(Beginning of Task inputs)

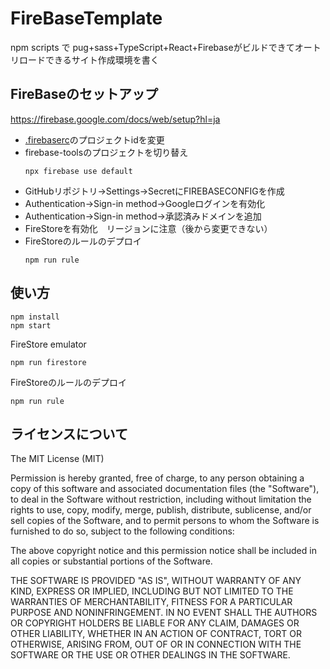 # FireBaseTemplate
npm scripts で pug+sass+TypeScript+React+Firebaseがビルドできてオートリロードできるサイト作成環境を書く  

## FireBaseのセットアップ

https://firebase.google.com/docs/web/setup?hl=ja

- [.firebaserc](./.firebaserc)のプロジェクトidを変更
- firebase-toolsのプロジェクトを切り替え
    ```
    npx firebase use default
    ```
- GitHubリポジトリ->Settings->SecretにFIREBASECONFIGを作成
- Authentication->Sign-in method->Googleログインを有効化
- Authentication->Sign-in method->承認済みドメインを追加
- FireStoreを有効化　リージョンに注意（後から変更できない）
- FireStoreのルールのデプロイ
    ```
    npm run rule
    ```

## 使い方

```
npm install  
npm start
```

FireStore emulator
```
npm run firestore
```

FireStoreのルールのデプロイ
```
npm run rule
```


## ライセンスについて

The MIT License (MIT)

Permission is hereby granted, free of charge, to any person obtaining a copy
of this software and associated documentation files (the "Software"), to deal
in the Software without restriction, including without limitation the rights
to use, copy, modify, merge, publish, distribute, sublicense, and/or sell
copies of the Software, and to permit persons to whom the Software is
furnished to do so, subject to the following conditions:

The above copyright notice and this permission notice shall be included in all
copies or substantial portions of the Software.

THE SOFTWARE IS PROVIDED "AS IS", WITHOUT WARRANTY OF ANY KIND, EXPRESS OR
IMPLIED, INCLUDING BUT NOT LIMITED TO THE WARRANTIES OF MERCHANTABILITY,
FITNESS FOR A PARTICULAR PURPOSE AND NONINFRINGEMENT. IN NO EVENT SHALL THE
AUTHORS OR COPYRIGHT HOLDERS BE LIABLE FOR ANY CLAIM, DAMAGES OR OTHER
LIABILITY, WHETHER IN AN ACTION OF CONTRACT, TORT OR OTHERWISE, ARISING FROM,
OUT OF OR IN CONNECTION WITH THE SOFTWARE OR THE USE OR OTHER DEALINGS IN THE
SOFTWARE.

(End of Task inputs)
(Beginning of Task inputs)

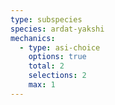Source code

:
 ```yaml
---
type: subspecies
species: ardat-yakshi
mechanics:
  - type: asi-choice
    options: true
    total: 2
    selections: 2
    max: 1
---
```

(End of Task inputs)

**Task to complete:**
In the records above, find the line containing "# FireBaseTemplate" and the line containing "FITNESS FOR A", then give both of them again word for word along with every line between. Omit any pictures.

**Written answer:**
 # FireBaseTemplate
npm scripts で pug+sass+TypeScript+React+Firebaseがビルドできてオートリロードできるサイト作成環境を書く  

## FireBaseのセットアップ

https://firebase.google.com/docs/web/setup?hl=ja

- [.firebaserc](./.firebaserc)のプロジェクトidを変更
- firebase-toolsのプロジェクトを切り替え
    ```
    npx firebase use default
    ```
- GitHubリポジトリ->Settings->SecretにFIREBASECONFIGを作成
- Authentication->Sign-in method->Googleログインを有効化
- Authentication->Sign-in method->承認済みドメインを追加
- FireStoreを有効化　リージョンに注意（後から変更できない）
- FireStoreのルールのデプロイ
    ```
    npm run rule
    ```

## 使い方

```
npm install  
npm start
```

FireStore emulator
```
npm run firestore
```

FireStoreのルールのデプロイ
```
npm run rule
```


## ライセンスについて

The MIT License (MIT)

Permission is hereby granted, free of charge, to any person obtaining a copy
of this software and associated documentation files (the "Software"), to deal
in the Software without restriction, including without limitation the rights
to use, copy, modify, merge, publish, distribute, sublicense, and/or sell
copies of the Software, and to permit persons to whom the Software is
furnished to do so, subject to the following conditions:

The above copyright notice and this permission notice shall be included in all
copies or substantial portions of the Software.

THE SOFTWARE IS PROVIDED "AS IS", WITHOUT WARRANTY OF ANY KIND, EXPRESS OR
IMPLIED, INCLUDING BUT NOT LIMITED TO THE WARRANTIES OF MERCHANTABILITY,
FITNESS FOR A PARTICULAR PURPOSE AND NONINFRINGEMENT. IN NO EVENT SHALL THE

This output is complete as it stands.